Memo to universities: The public dislikes collegiate racial preferences
Two stories in the last few weeks lead me to return to the topic of race on college campuses. On Election Day, the people of California soundly voted (56.8%) against Proposition 16, a measure that would have repealed Proposition 209 passed by California voters in 1996. Prop 209, in turn, used language taken from landmark 1960s federal civil rights legislation, essentially banning any preferences or negative assessments of individuals in college admissions, employment, or contracting based on race, sex, ethnicity or national origin.
The California vote is remarkable in many regards, as recounted at a National Association of Scholars webinar recently by Gail Heriot, professor of law at the University of San Diego, also the co-chair of both the groups opposing Prop 16 as well as that promoting the original Prop 209. She is also a longtime member of the U.S. Civil Rights Commission.
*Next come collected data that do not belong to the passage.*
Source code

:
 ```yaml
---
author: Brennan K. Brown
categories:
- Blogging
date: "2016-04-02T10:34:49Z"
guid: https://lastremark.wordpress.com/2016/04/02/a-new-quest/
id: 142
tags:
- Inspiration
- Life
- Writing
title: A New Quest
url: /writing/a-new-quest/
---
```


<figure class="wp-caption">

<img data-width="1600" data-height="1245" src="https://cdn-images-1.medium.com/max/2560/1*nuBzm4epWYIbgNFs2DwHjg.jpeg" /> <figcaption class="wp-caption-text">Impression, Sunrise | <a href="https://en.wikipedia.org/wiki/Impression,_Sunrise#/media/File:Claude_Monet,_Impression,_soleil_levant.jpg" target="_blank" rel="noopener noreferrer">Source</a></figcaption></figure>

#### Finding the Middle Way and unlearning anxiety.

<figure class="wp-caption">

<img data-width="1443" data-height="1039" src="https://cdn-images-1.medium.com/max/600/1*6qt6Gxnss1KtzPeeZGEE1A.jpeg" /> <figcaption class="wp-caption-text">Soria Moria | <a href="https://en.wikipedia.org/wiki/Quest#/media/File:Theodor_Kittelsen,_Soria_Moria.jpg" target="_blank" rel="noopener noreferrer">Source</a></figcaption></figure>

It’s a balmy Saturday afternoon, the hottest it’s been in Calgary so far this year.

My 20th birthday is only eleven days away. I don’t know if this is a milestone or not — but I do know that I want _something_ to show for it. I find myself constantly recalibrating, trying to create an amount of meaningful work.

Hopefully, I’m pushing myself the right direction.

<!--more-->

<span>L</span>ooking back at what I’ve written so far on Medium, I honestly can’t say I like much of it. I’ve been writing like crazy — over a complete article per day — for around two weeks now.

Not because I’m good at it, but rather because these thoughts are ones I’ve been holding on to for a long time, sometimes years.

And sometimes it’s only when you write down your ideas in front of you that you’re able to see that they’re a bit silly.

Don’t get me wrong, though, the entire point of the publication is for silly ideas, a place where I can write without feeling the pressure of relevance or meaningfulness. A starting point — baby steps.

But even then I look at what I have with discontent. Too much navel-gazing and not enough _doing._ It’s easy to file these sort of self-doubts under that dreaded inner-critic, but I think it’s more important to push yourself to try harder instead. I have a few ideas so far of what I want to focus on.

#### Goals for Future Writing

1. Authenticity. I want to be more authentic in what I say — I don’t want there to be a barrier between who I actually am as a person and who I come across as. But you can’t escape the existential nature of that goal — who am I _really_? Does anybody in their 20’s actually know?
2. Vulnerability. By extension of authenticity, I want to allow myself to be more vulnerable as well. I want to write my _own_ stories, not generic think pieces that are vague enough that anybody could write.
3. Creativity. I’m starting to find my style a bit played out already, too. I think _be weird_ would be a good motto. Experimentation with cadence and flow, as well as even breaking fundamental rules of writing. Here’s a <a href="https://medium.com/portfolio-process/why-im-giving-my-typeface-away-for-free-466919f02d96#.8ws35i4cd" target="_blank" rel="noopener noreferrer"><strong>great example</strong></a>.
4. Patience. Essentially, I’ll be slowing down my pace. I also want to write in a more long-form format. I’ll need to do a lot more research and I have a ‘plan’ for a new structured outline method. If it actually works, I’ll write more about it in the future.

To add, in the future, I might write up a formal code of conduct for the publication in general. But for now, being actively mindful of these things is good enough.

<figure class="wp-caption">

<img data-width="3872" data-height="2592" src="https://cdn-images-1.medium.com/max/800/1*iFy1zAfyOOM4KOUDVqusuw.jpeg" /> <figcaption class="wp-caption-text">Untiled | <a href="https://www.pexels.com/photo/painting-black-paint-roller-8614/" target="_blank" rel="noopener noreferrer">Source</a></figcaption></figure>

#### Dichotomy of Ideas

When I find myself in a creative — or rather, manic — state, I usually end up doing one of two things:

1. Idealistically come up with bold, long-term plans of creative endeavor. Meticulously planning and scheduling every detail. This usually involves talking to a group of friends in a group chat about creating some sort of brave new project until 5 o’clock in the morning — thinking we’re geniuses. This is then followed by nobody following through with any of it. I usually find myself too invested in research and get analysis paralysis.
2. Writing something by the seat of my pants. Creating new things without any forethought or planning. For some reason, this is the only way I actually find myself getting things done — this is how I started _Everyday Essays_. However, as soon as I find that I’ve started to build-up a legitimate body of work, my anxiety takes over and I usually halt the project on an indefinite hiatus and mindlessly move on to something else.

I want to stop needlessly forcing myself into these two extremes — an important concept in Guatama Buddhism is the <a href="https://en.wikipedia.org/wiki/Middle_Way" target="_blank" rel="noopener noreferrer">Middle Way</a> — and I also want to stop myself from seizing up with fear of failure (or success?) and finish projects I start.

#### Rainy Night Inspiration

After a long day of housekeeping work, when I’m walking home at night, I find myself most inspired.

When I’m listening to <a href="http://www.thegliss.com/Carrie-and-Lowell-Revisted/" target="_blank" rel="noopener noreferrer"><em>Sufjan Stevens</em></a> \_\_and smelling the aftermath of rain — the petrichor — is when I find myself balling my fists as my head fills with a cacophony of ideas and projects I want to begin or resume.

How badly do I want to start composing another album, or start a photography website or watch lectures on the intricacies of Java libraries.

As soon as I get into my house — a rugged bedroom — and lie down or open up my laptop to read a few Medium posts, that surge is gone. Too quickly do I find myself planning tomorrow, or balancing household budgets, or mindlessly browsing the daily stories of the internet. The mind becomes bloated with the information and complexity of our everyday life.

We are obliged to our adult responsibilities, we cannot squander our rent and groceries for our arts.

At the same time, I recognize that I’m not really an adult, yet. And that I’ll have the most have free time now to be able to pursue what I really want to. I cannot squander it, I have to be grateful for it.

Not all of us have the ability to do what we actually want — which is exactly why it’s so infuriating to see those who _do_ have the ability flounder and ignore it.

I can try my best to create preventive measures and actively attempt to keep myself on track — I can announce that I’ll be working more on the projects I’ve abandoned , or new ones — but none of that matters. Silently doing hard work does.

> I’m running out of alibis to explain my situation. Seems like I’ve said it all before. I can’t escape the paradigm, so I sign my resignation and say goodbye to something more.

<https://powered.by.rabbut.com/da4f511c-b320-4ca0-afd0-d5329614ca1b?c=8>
The highly progressive California Assembly approved putting Prop 16 on the ballot by a lopsided 60 to 14 vote. The California Senate strongly assented, 30 to 10. Governor Gavin Newsom endorsed it. The Regents of the University of California urged passage, as did the huge California State University System, not to mention virtually all prominent newspapers. To assure victory, the proponents of the measure spent a stunning $22 million promoting Proposition 16, vastly more than the opponents, running scare ads claiming that opponents were white racial extremists.